• **To do**:
Once the pictures are removed, output the remaining entries exactly as given.

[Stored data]
◇ ◇ ◇
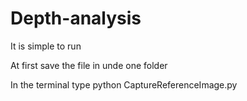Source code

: # Depth-analysis



It is simple to run 

At first save the file in unde one folder 

In the terminal type python CaptureReferenceImage.py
◇ ◇ ◇
• **Solution below**:
Source code

: # Depth-analysis



It is simple to run 

At first save the file in unde one folder 

In the terminal type python CaptureReferenceImage.py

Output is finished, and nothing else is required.